# Train between Johannesburg to Victoria Falls



## mulgrew1

Is there regular rail transportation between Johannesburg (or Nelspruit)and Victoria Falls?  If so, what is the name of the carrier(s)?  Thanks, Pat


----------



## prasadv1

There is no regular Train between Johannesburg to Victoria Falls .
I went to SA in January and tried.
Whatever you may read in your guidebook, there are now NO direct scheduled trains from South Africa to Zimbabwe.  If your guidebook is a few years old, it may mention weekly trains from Johannesburg to Harare and Bulawayo, but for political reasons (in fact, exorbitant haulage charges imposed by the National Railways of Zimbabwe) these were suspended in 1999.  Similarly, since 1999, the daily train that used to link Mafeking and Bulawayo via Gaborone now starts at Lobatse in Southern Botswana and terminates at Francistown in Northern Botswana, and does not enter South Africa.  So there are now several less-than-brilliant choices for overland travel from SA to Zimbabwe:


Johannesburg-Bulawayo by bus:  Two companies run modern buses overnight from Johannesburg/Pretoria to Bulawayo, with departures most nights.  The journey is takes about 13 hours from Pretoria.  Visit www.greyhound.co.za and www.translux.co.za for details.  Although neither as civilised or comfortable as a train, this is probably the simplest overland option. 

Johannesburg-Bulawayo by train+bus:  You can take the daily overnight 'Bosvelder' train (see train travel in South Africa) with sleeping-cars, from Johannesburg or Pretoria to Messina.  Messina is 12km short of the frontier at Beitbridge, from where you can take irregular African buses to both Harare and Bulawayo. 

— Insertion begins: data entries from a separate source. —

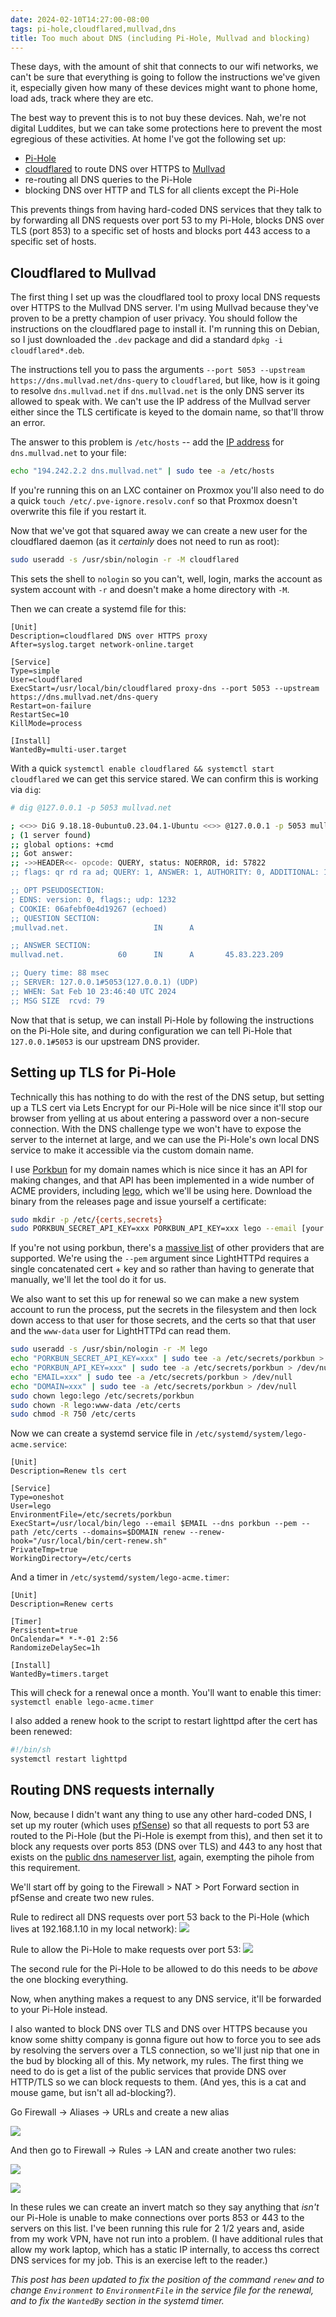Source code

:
 ```yaml
---
date: 2024-02-10T14:27:00-08:00
tags: pi-hole,cloudflared,mullvad,dns
title: Too much about DNS (including Pi-Hole, Mullvad and blocking)
---
```


These days, with the amount of shit that connects to our wifi networks, we can't be sure that everything is going to follow the instructions we've given it, especially given how many of these devices might want to phone home, load ads, track where they are etc.

The best way to prevent this is to not buy these devices. Nah, we're not digital Luddites, but we can take some protections here to prevent the most egregious of these activities. At home I've got the following set up:
* [Pi-Hole](https://pi-hole.net)
* [cloudflared](https://github.com/cloudflare/cloudflared) to route DNS over HTTPS to [Mullvad](https://mullvad.net/en/help/dns-over-https-and-dns-over-tls)
* re-routing all DNS queries to the Pi-Hole
* blocking DNS over HTTP and TLS for all clients except the Pi-Hole

This prevents things from having hard-coded DNS services that they talk to by forwarding all DNS requests over port 53 to my Pi-Hole, blocks DNS over TLS (port 853) to a specific set of hosts and blocks port 443 access to a specific set of hosts.

## Cloudflared to Mullvad

The first thing I set up was the cloudflared tool to proxy local DNS requests over HTTPS to the Mullvad DNS server. I'm using Mullvad because they've proven to be a pretty champion of user privacy. You should follow the instructions on the cloudflared page to install it. I'm running this on Debian, so I just downloaded the `.dev` package and did a standard `dpkg -i cloudflared*.deb`.

The instructions tell you to pass the arguments `--port 5053 --upstream https://dns.mullvad.net/dns-query` to `cloudflared`, but like, how is it going to resolve `dns.mullvad.net` if `dns.mullvad.net` is the only DNS server its allowed to speak with. We can't use the IP address of the Mullvad server either since the TLS certificate is keyed to the domain name, so that'll throw an error.

The answer to this problem is `/etc/hosts` -- add the [IP address](https://mullvad.net/en/help/dns-over-https-and-dns-over-tls#specifications) for `dns.mullvad.net` to your file: 

```bash
echo "194.242.2.2 dns.mullvad.net" | sudo tee -a /etc/hosts
```

If you're running this on an LXC container on Proxmox you'll also need to do a quick `touch /etc/.pve-ignore.resolv.conf` so that Proxmox doesn't overwrite this file if you restart it.

Now that we've got that squared away we can create a new user for the cloudflared daemon (as it _certainly_ does not need to run as root):

```bash
sudo useradd -s /usr/sbin/nologin -r -M cloudflared
```

This sets the shell to `nologin` so you can't, well, login, marks the account as system account with `-r` and doesn't make a home directory with `-M`.

Then we can create a systemd file for this:

```
[Unit]
Description=cloudflared DNS over HTTPS proxy
After=syslog.target network-online.target

[Service]
Type=simple
User=cloudflared
ExecStart=/usr/local/bin/cloudflared proxy-dns --port 5053 --upstream https://dns.mullvad.net/dns-query
Restart=on-failure
RestartSec=10
KillMode=process

[Install]
WantedBy=multi-user.target
```

With a quick `systemctl enable cloudflared && systemctl start cloudflared` we can get this service stared.  We can confirm this is working via `dig`:

```bash
# dig @127.0.0.1 -p 5053 mullvad.net

; <<>> DiG 9.18.18-0ubuntu0.23.04.1-Ubuntu <<>> @127.0.0.1 -p 5053 mullvad.net
; (1 server found)
;; global options: +cmd
;; Got answer:
;; ->>HEADER<<- opcode: QUERY, status: NOERROR, id: 57822
;; flags: qr rd ra ad; QUERY: 1, ANSWER: 1, AUTHORITY: 0, ADDITIONAL: 1

;; OPT PSEUDOSECTION:
; EDNS: version: 0, flags:; udp: 1232
; COOKIE: 06afebf0e4d19267 (echoed)
;; QUESTION SECTION:
;mullvad.net.                   IN      A

;; ANSWER SECTION:
mullvad.net.            60      IN      A       45.83.223.209

;; Query time: 88 msec
;; SERVER: 127.0.0.1#5053(127.0.0.1) (UDP)
;; WHEN: Sat Feb 10 23:46:40 UTC 2024
;; MSG SIZE  rcvd: 79
```

Now that that is setup, we can install Pi-Hole by following the instructions on the Pi-Hole site, and during configuration we can tell Pi-Hole that `127.0.0.1#5053` is our upstream DNS provider.

## Setting up TLS for Pi-Hole

Technically this has nothing to do with the rest of the DNS setup, but setting up a TLS cert via Lets Encrypt for our Pi-Hole will be nice since it'll stop our browser from yelling at us about entering a password over a non-secure connection. With the DNS challenge type we won't have to expose the server to the internet at large, and we can use the Pi-Hole's own local DNS service to make it accessible via the custom domain name.

I use [Porkbun](https://porkbun.com) for my domain names which is nice since it has an API for making changes, and that API has been implemented in a wide number of ACME providers, including [lego](https://github.com/go-acme/lego), which we'll be using here. Download the binary from the releases page and issue yourself a certificate:

```bash
sudo mkdir -p /etc/{certs,secrets}
sudo PORKBUN_SECRET_API_KEY=xxx PORKBUN_API_KEY=xxx lego --email [your email] --domains="pihole.yourawesomedomainname.com" --dns porkbun --path /etc/certs --pem run
```

If you're not using porkbun, there's a [massive list](https://go-acme.github.io/lego/dns/) of other providers that are supported. We're using the `--pem` argument since LightHTTPd requires a single concatenated cert + key and so rather than having to generate that manually, we'll let the tool do it for us.

We also want to set this up for renewal so we can make a new system account to run the process, put the secrets in the filesystem and then lock down access to that user for those secrets, and the certs so that that user and the `www-data` user for LightHTTPd can read them.

```bash
sudo useradd -s /usr/sbin/nologin -r -M lego
echo "PORKBUN_SECRET_API_KEY=xxx" | sudo tee -a /etc/secrets/porkbun > /dev/null
echo "PORKBUN_API_KEY=xxx" | sudo tee -a /etc/secrets/porkbun > /dev/null
echo "EMAIL=xxx" | sudo tee -a /etc/secrets/porkbun > /dev/null
echo "DOMAIN=xxx" | sudo tee -a /etc/secrets/porkbun > /dev/null
sudo chown lego:lego /etc/secrets/porkbun
sudo chown -R lego:www-data /etc/certs
sudo chmod -R 750 /etc/certs
```

Now we can create a systemd service file in `/etc/systemd/system/lego-acme.service`:

```
[Unit]
Description=Renew tls cert

[Service]
Type=oneshot
User=lego
EnvironmentFile=/etc/secrets/porkbun
ExecStart=/usr/local/bin/lego --email $EMAIL --dns porkbun --pem --path /etc/certs --domains=$DOMAIN renew --renew-hook="/usr/local/bin/cert-renew.sh"
PrivateTmp=true
WorkingDirectory=/etc/certs
```

And a timer in `/etc/systemd/system/lego-acme.timer`:

```
[Unit]
Description=Renew certs

[Timer]
Persistent=true
OnCalendar=* *-*-01 2:56
RandomizeDelaySec=1h

[Install]
WantedBy=timers.target
```

This will check for a renewal once a month. You'll want to enable this timer: `systemctl enable lego-acme.timer`

I also added a renew hook to the script to restart lighttpd after the cert has been renewed:

```bash
#!/bin/sh
systemctl restart lighttpd
```

## Routing DNS requests internally

Now, because I didn't want any thing to use any other hard-coded DNS, I set up my router (which uses [pfSense](https://www.pfsense.org)) so that all requests to port 53 are routed to the Pi-Hole (but the Pi-Hole is exempt from this), and then set it to block any requests over ports 853 (DNS over TLS) and 443 to any host that exists on the [public dns nameserver list](http://public-dns.info/nameservers-all.txt), again, exempting the pihole from this requirement.

We'll start off by going to the Firewall > NAT > Port Forward section in pfSense and create two new rules.

Rule to redirect all DNS requests over port 53 back to the Pi-Hole (which lives at 192.168.1.10 in my local network):
![](dns-redirect1.png)

Rule to allow the Pi-Hole to make requests over port 53:
![](dns-redirect2.png)

The second rule for the Pi-Hole to be allowed to do this needs to be _above_ the one blocking everything.

Now, when anything makes a request to any DNS service, it'll be forwarded to your Pi-Hole instead.

I also wanted to block DNS over TLS and DNS over HTTPS because you know some shitty company is gonna figure out how to force you to see ads by resolving the servers over a TLS connection, so we'll just nip that one in the bud by blocking all of this. My network, my rules. The first thing we need to do is get a list of the public services that provide DNS over HTTP/TLS so we can block requests to them. (And yes, this is a cat and mouse game, but isn't all ad-blocking?).

Go Firewall -> Aliases -> URLs and create a new alias

![](firewall-alias.png)

And then go to Firewall -> Rules -> LAN and create another two rules:

![](dns-over-https.png)

![](dns-over-tls.png)

In these rules we can create an invert match so they say anything that _isn't_ our Pi-Hole is unable to make connections over ports 853 or 443 to the servers on this list. I've been running this rule for 2 1/2 years and, aside from my work VPN, have not run into a problem. (I have additional rules that allow my work laptop, which has a static IP internally, to access ths correct DNS services for my job. This is an exercise left to the reader.)

_This post has been updated to fix the position of the command `renew` and to change `Environment` to `EnvironmentFile` in the service file for the renewal, and to fix the `WantedBy` section in the systemd timer._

Johannesburg-Botswana-Bulawayo by bus+train:  Take a bus or buses from Johannesburg via Mafeking to Lobatse in Botswana, just north of the South African frontier.  A daily overnight train with sleeping-cars runs from Lobatse via Gaborone to Francistown in Northern Botswana - see the Botswana page for times and fares.  Starting in June 2006, a modern (for Zimbabwe!) train runs 3 times a week from Francistown to Bulawayo - see the Train travel in Botswana page for times and days of running. 

Cruise trains South Africa to Zimbabwe:  If you have the money, there are several tourist 'cruise' trains.  The Blue Train (www.bluetrain.co.za) operates from Pretoria to Victoria Falls about once a month.  However, you can reckon on a one-way fare exceeding £500.  Rovos Rail (www.rovos.co.za) also operate on this route.  Check that these are still operating - Zimbabwe Railways' high haulage rates have hit these trains, too.


----------



## tedk

Simplest thing to do is fly Joburg Victoria Falls.


----------